Water Research Center Seminar: ‘A strategic environmental water rights market for Colorado River reallocation’

“A Strategic Environmental Water Rights Market for Colorado River Reallocation”
Monday, April 7, 2–3:30 p.m.
PACCAR 202, WSU Pullman

Philip Womble, Steven M. Gorelick, Barton H. Thompson, Jr., and J. Sebastian Hernandez-Suarez

The Colorado River system is among the world’s most overallocated basins, struggling to supply water to the southwestern U.S. and Mexico. Consequently, 90% of the basin’s native fish species are endangered, threatened, or extinct. Driven by a regional 24-year megadrought, the U.S. allocated over $4 billion for water market transactions that pay farms, cities, and industries to extract less water.

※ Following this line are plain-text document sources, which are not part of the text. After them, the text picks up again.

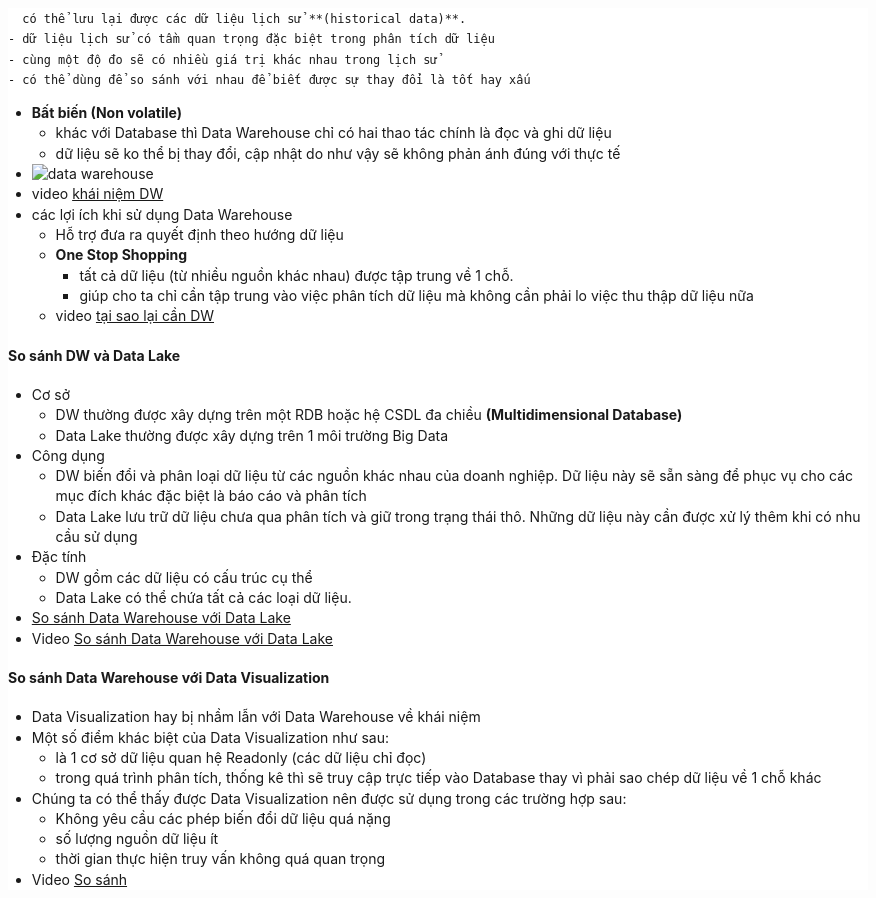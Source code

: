       có thể lưu lại được các dữ liệu lịch sử **(historical data)**.
    - dữ liệu lịch sử có tầm quan trọng đặc biệt trong phân tích dữ liệu
    - cùng một độ đo sẽ có nhiều giá trị khác nhau trong lịch sử
    - có thể dùng để so sánh với nhau để biết được sự thay đổi là tốt hay xấu
  - **Bất biến (Non volatile)**
    - khác với Database thì Data Warehouse chỉ có hai thao tác chính là đọc và ghi dữ liệu
    - dữ liệu sẽ ko thể bị thay đổi, cập nhật do như vậy sẽ không phản ánh đúng với thực tế
  - ![data warehouse](https://firebasestorage.googleapis.com/v0/b/funix-way.appspot.com/o/xSeries%2FData%20Engineer%2FDEP302x%2FSummary_Image%2FDEP302_sum_L1_1.JPG.png?alt=media&token=5a38d1cc-1238-4c5e-89bf-f37529109401)
  - video [khái niệm DW](https://funix.udemy.com/course/data-warehouse-fundamentals-for-beginners/learn/lecture/17728264#overview)
- các lợi ích khi sử dụng Data Warehouse
  - Hỗ trợ đưa ra quyết định theo hướng dữ liệu
  - **One Stop Shopping**
    - tất cả dữ liệu (từ nhiều nguồn khác nhau) được tập trung về 1 chỗ.
    - giúp cho ta chỉ cần tập trung vào việc phân tích dữ liệu
      mà không cần phải lo việc thu thập dữ liệu nữa
  - video [tại sao lại cần DW](https://funix.udemy.com/course/data-warehouse-fundamentals-for-beginners/learn/lecture/17728274#overview)

#### So sánh DW và **Data Lake**

- Cơ sở
  - DW thường được xây dựng trên một RDB hoặc hệ CSDL đa chiều **(Multidimensional Database)**
  - Data Lake thường được xây dựng trên 1 môi trường Big Data
- Công dụng
  - DW biến đổi và phân loại dữ liệu từ các nguồn khác nhau của doanh nghiệp.
    Dữ liệu này sẽ sẵn sàng để phục vụ cho các mục đích khác đặc biệt là báo cáo và phân tích
  - Data Lake lưu trữ dữ liệu chưa qua phân tích và giữ trong trạng thái thô.
    Những dữ liệu này cần được xử lý thêm khi có nhu cầu sử dụng
- Đặc tính
  - DW gồm các dữ liệu có cấu trúc cụ thể
  - Data Lake có thể chứa tất cả các loại dữ liệu.
- [So sánh Data Warehouse với Data Lake](https://firebasestorage.googleapis.com/v0/b/funix-way.appspot.com/o/xSeries%2FData%20Engineer%2FDEP302x%2FSummary_Image%2FDEP302_sum_L1_2.JPG.png?alt=media&token=09f0f441-8d9f-4b6f-b0ea-063fe4181b7c)
- Video [So sánh Data Warehouse với Data Lake](https://funix.udemy.com/course/data-warehouse-fundamentals-for-beginners/learn/lecture/17728282#overview)

#### So sánh Data Warehouse với Data Visualization

- Data Visualization hay bị nhầm lẫn với Data Warehouse về khái niệm
- Một số điểm khác biệt của Data Visualization như sau:
  - là 1 cơ sở dữ liệu quan hệ Readonly (các dữ liệu chỉ đọc)
  - trong quá trình phân tích, thống kê thì sẽ truy cập trực tiếp vào Database
    thay vì phải sao chép dữ liệu về 1 chỗ khác
- Chúng ta có thể thấy được Data Visualization nên được sử dụng trong các trường hợp sau:
  - Không yêu cầu các phép biến đổi dữ liệu quá nặng
  - số lượng nguồn dữ liệu ít
  - thời gian thực hiện truy vấn không quá quan trọng
- Video [So sánh](https://funix.udemy.com/course/data-warehouse-fundamentals-for-beginners/learn/lecture/17728284#overview)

We developed a novel model of how strategic water markets can restore imperiled fish habitat, integrating hydrology, ecology, economics, and water rights for the river within Colorado under future climate change. Using the model, we explore how strategically spending modest additional funds improves fish habitat compared to least-cost water-use reduction plans under various plausible current and future formal and informal water markets. We demonstrate pathways to build towards strategic water markets by prioritizing individual transactions, and we compare ecological and economic outcomes of water markets to mandatory water cutbacks under the governing 1922 Colorado River Compact. By developing a decision support tool that conveys model results to water market participants, we can inform initiatives to conserve water in the basin.